Technology

Scientists developed remote control enzymes

Scientists have developed a new method to improve the activity of enzymes using radiofrequency.

The method requires a specific complex of enzymes and magnetic nanoparticles. The particles can absorb the radio-broadcast and convert it into heat, resulting in an acceleration of enzymatic processes by more than four times.

The method can be used to create radio controlled biochemical systems and to adapt metabolism to living organisms. The results of the study were published in ACS Biomaterials Science & Engineering.

Enzymes are involved in a variety of reactions in living organisms and their efficacy depends on various factors and conditions. Although enzyme activity is usually chemically controlled, researchers at ITMO University have found that this can be done remotely using natural methods such as radio frequencies.

To make radio-controlled enzymes, scientists synthesize a specific complex in which an enzyme is enclosed in a rigid porcelain magnetic nanoparticle frame.

Whenever the radio frequency field is applied, the nanoparticles adsorb the radio frequency radiation and are heated, resulting in additional energy to the enzyme and consequently in accelerating the enzymatic reaction.

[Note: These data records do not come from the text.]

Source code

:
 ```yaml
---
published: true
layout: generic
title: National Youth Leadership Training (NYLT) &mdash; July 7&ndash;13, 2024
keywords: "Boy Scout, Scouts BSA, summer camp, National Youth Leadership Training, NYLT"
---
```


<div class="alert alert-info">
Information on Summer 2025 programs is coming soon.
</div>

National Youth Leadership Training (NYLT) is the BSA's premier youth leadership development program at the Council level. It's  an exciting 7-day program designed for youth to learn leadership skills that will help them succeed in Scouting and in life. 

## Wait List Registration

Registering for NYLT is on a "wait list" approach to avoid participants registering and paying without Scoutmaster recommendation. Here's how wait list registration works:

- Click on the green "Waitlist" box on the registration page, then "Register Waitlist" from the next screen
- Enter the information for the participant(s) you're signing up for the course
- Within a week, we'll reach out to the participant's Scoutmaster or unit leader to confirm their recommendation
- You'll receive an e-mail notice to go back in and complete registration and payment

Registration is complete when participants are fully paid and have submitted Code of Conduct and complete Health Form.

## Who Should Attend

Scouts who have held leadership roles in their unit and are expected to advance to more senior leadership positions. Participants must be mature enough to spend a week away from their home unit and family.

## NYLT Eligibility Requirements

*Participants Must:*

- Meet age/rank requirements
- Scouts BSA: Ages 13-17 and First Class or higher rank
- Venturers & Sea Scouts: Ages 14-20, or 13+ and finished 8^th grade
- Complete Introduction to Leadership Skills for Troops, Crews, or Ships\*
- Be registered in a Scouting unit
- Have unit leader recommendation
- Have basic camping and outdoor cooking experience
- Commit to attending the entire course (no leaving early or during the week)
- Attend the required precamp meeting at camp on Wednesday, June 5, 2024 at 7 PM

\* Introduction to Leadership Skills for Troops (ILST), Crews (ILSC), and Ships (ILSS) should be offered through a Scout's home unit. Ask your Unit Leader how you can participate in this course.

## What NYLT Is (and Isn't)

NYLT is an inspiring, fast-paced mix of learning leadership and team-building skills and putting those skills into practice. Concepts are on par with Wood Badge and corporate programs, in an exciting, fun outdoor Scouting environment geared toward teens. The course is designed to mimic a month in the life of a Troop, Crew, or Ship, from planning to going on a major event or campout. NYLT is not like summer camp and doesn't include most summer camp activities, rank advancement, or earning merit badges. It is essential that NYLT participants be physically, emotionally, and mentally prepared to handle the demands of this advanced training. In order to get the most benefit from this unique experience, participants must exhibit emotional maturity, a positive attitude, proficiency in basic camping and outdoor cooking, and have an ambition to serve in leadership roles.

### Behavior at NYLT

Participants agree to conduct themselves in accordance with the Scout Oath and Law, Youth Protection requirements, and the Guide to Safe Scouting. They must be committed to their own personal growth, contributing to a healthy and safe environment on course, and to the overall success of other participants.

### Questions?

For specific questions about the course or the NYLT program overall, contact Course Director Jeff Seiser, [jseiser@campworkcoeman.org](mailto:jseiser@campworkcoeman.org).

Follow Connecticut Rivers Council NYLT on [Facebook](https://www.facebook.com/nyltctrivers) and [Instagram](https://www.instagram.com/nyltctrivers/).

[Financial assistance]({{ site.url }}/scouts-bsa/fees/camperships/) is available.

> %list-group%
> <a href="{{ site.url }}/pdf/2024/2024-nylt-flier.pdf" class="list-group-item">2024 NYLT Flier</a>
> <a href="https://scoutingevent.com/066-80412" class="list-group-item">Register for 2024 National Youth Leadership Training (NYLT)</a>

An experiment conducted in a quantum carbonic anhydrase-type enzyme model demonstrated that the reaction rate can be increased more than four times.

Andrey Drozdov, a member of the SCAMT Lab at the University of ITMO, said: “There are very few studies exploring the handling of enzymes via radio frequencies and radio waves, we were the first to increase the activity of a non-thermostable enzyme.

Typically, these enzymes change their configuration at high temperatures and then stop working. The rigid framework of nanoparticles stabilizes the enzyme from structural rearrangements as nanoparticles mechanically restrict the mobility of enzymes. “

There are two basic parameters among the benefits of radio broadcasting used in the work. Such radio waves can easily pass through the tissues and are essentially harmless.

Thus, using the radio frequency domain, researchers can control enzyme activity in the body and adapt cell metabolism. In the near future, scientists are planning to test this method on other enzymes in an attempt to influence the vital activity of bacteria or cells.

Since this issue has many potential, further work will focus on using the technique with other enzymes, as well as on living cells.